Several limitations should also be noted. First, the NHI database only allows us to estimate the use of TCM services covered by the NHI program. The NHI program covers TCM services provided by the NHI contracted TCM providers, including extracted TCM powder preparations, acupuncture, moxibustion, and traumatology manipulative therapy. However, other TCM services or products including crude herbal medicine, herb tea bags, pills, capsules, and other CAM modalities are not covered by the NHI program and these insurance noncovered services are self-paid by patients. The prevalence of people who had used any self-paid TCM or CAM service in one year was 6.05% [35]. Those self-paid TCM services or CAM services are not included for analyses in this study.

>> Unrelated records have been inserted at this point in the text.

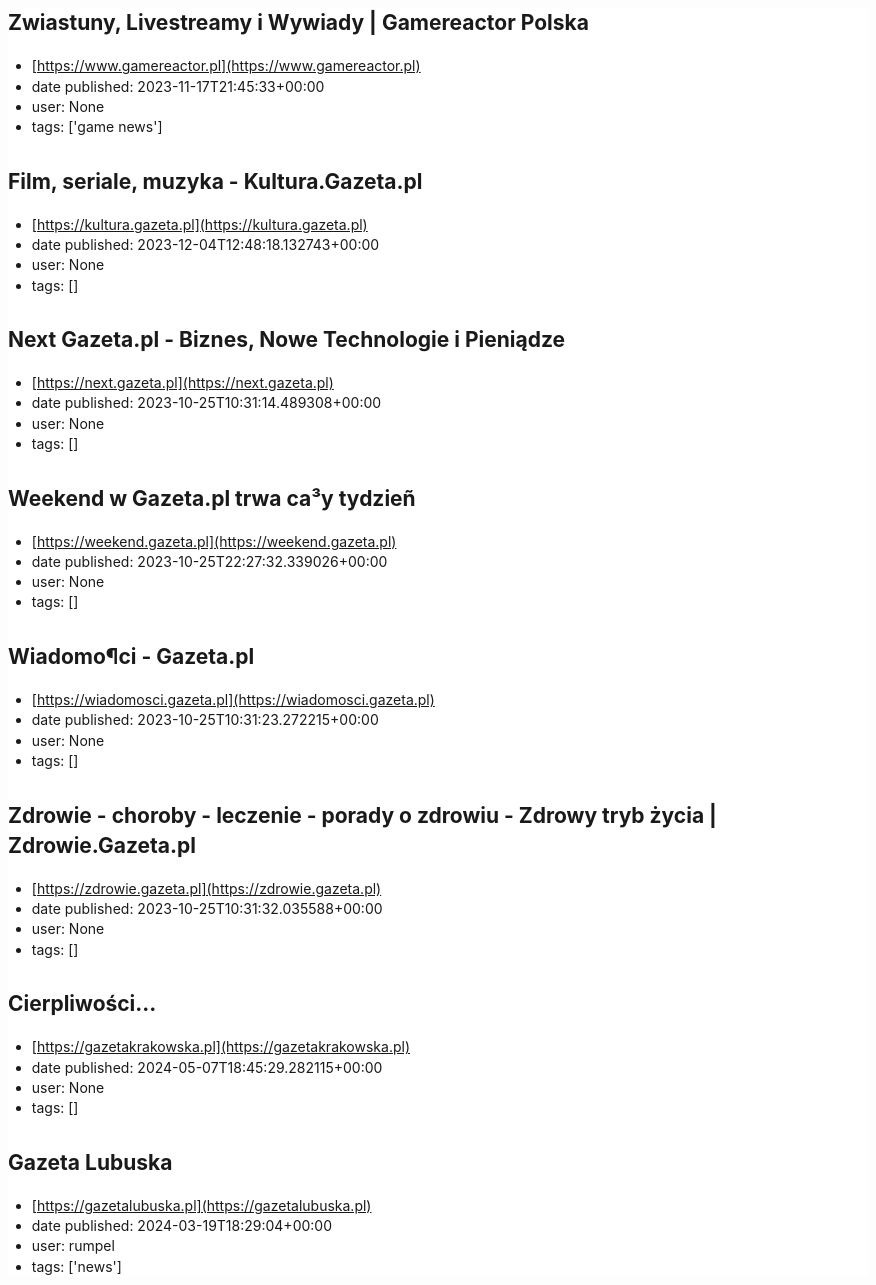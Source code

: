 ## Zwiastuny, Livestreamy i Wywiady | Gamereactor Polska
 - [https://www.gamereactor.pl](https://www.gamereactor.pl)
 - date published: 2023-11-17T21:45:33+00:00
 - user: None
 - tags: ['game news']

## Film, seriale, muzyka - Kultura.Gazeta.pl
 - [https://kultura.gazeta.pl](https://kultura.gazeta.pl)
 - date published: 2023-12-04T12:48:18.132743+00:00
 - user: None
 - tags: []

## Next Gazeta.pl - Biznes, Nowe Technologie i Pieniądze
 - [https://next.gazeta.pl](https://next.gazeta.pl)
 - date published: 2023-10-25T10:31:14.489308+00:00
 - user: None
 - tags: []

## Weekend w Gazeta.pl trwa ca³y tydzieñ
 - [https://weekend.gazeta.pl](https://weekend.gazeta.pl)
 - date published: 2023-10-25T22:27:32.339026+00:00
 - user: None
 - tags: []

## Wiadomo¶ci - Gazeta.pl
 - [https://wiadomosci.gazeta.pl](https://wiadomosci.gazeta.pl)
 - date published: 2023-10-25T10:31:23.272215+00:00
 - user: None
 - tags: []

## Zdrowie - choroby - leczenie - porady o zdrowiu - Zdrowy tryb życia | Zdrowie.Gazeta.pl
 - [https://zdrowie.gazeta.pl](https://zdrowie.gazeta.pl)
 - date published: 2023-10-25T10:31:32.035588+00:00
 - user: None
 - tags: []

## Cierpliwości...
 - [https://gazetakrakowska.pl](https://gazetakrakowska.pl)
 - date published: 2024-05-07T18:45:29.282115+00:00
 - user: None
 - tags: []

## Gazeta Lubuska
 - [https://gazetalubuska.pl](https://gazetalubuska.pl)
 - date published: 2024-03-19T18:29:04+00:00
 - user: rumpel
 - tags: ['news']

Not being able to include self-paid TCM or CAM services in this study may lead to an underestimation of the CAM use among asthmatic children in Taiwan. However, as the CAM ranges widely, not many modalities have been proven effective scientifically. As the TCM services covered by the NHI program are well accepted CAM modalities and patient’s costs in using these services are very low, studying the TCM utilization patterns under the NHI program may help to go beyond the previous investigations of general CAM uses. Second, a possible misclassification bias may be of concern. Because a claim may have up to 3 diagnoses, defining asthma-related TCM visits based on one set of respiratory diagnoses may be questionable. Therefore, sensitivity analyses were conducted on various definitions of TCM visits containing only diagnoses of respiratory diseases, any diagnoses of respiratory diseases, diagnoses of asthma, and diagnoses of asthma and bronchitis. All major statistical results from sensitivity analyses remained significant. Third, due to data limitations, using a single measure (i.e., the NHI program’s payroll and occupation-based categories) to analyze the association between a parent’s SES and the decision on TCM care did not allow us to fully explore this association. In addition, possible confounding biases such as knowledge level may also exist.

5. Conclusion

Adopting TCM care for asthma management among the newly diagnosed children in Taiwan was low. The low prevalence of TCM use is commonly seen across children treated by different characteristics of WM providers. This may suggest there is still room to promote collaboration between WM and TCM providers. Instead of targeting specific physician groups, putting more efforts generally in integration between TCM and WM in the management of pediatric asthma is needed. More efforts in improving understanding of TCM such as the educational programs of TCM and more research efforts in showing evidence-based effectiveness of TCM modalities may help to build more confidence or positive attitudes towards TCM among physicians and parents and to facilitate the integration TCM into the mainstream medicine in pediatric asthma management.

Conflict of Interests

The authors declare that there is no conflict of interests regarding the publication of this paper.